» **Exercise brief**
Your answer should be every line from the records that contains "Verify".
-----
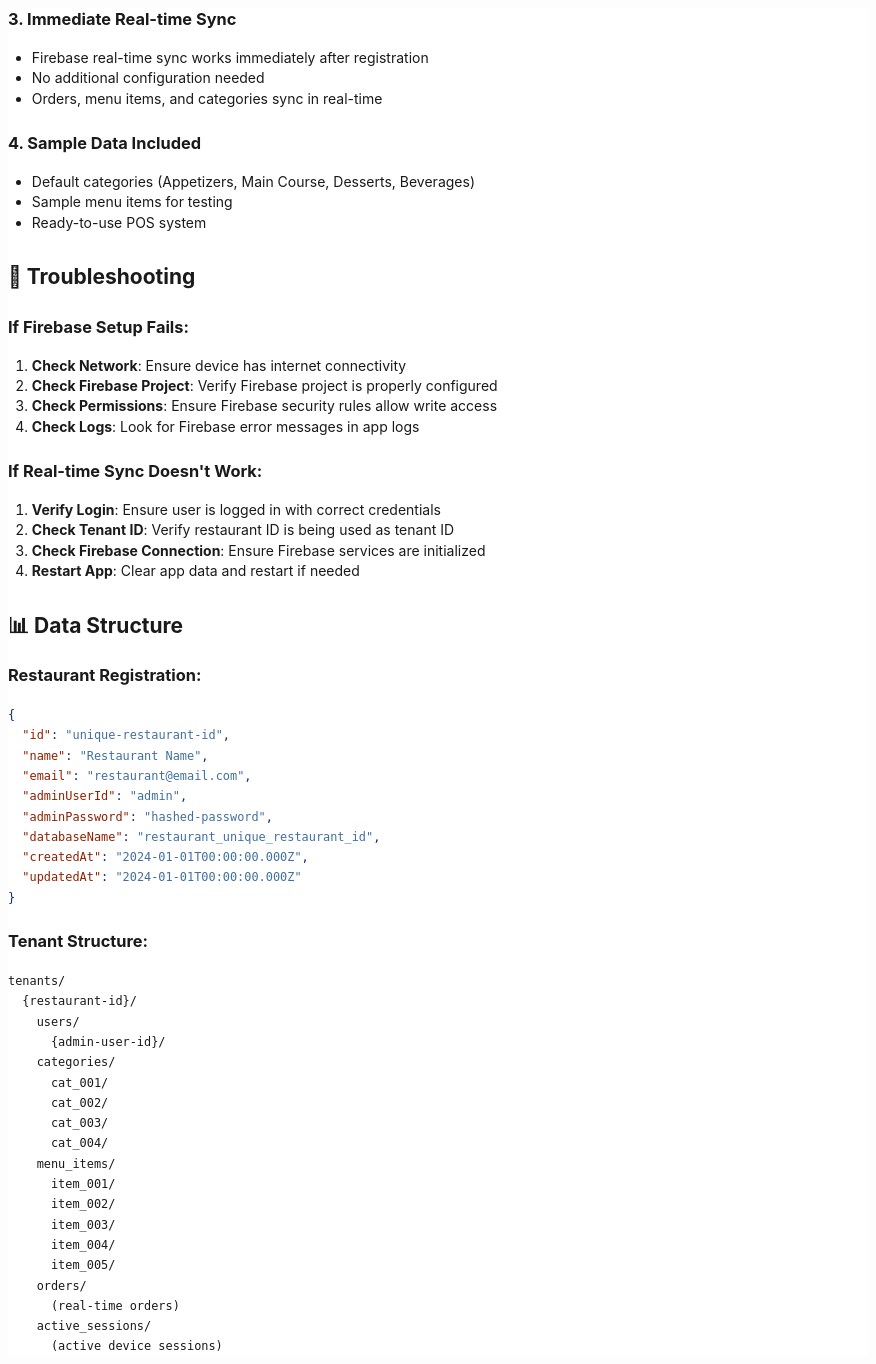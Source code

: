 ### 3. **Immediate Real-time Sync**
- Firebase real-time sync works immediately after registration
- No additional configuration needed
- Orders, menu items, and categories sync in real-time

### 4. **Sample Data Included**
- Default categories (Appetizers, Main Course, Desserts, Beverages)
- Sample menu items for testing
- Ready-to-use POS system

## 🔧 Troubleshooting

### If Firebase Setup Fails:
1. **Check Network**: Ensure device has internet connectivity
2. **Check Firebase Project**: Verify Firebase project is properly configured
3. **Check Permissions**: Ensure Firebase security rules allow write access
4. **Check Logs**: Look for Firebase error messages in app logs

### If Real-time Sync Doesn't Work:
1. **Verify Login**: Ensure user is logged in with correct credentials
2. **Check Tenant ID**: Verify restaurant ID is being used as tenant ID
3. **Check Firebase Connection**: Ensure Firebase services are initialized
4. **Restart App**: Clear app data and restart if needed

## 📊 Data Structure

### Restaurant Registration:
```json
{
  "id": "unique-restaurant-id",
  "name": "Restaurant Name",
  "email": "restaurant@email.com",
  "adminUserId": "admin",
  "adminPassword": "hashed-password",
  "databaseName": "restaurant_unique_restaurant_id",
  "createdAt": "2024-01-01T00:00:00.000Z",
  "updatedAt": "2024-01-01T00:00:00.000Z"
}
```

### Tenant Structure:
```
tenants/
  {restaurant-id}/
    users/
      {admin-user-id}/
    categories/
      cat_001/
      cat_002/
      cat_003/
      cat_004/
    menu_items/
      item_001/
      item_002/
      item_003/
      item_004/
      item_005/
    orders/
      (real-time orders)
    active_sessions/
      (active device sessions)
```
-----
» **Response to the task**
2. **Check Firebase Project**: Verify Firebase project is properly configured
1. **Verify Login**: Ensure user is logged in with correct credentials
2. **Check Tenant ID**: Verify restaurant ID is being used as tenant ID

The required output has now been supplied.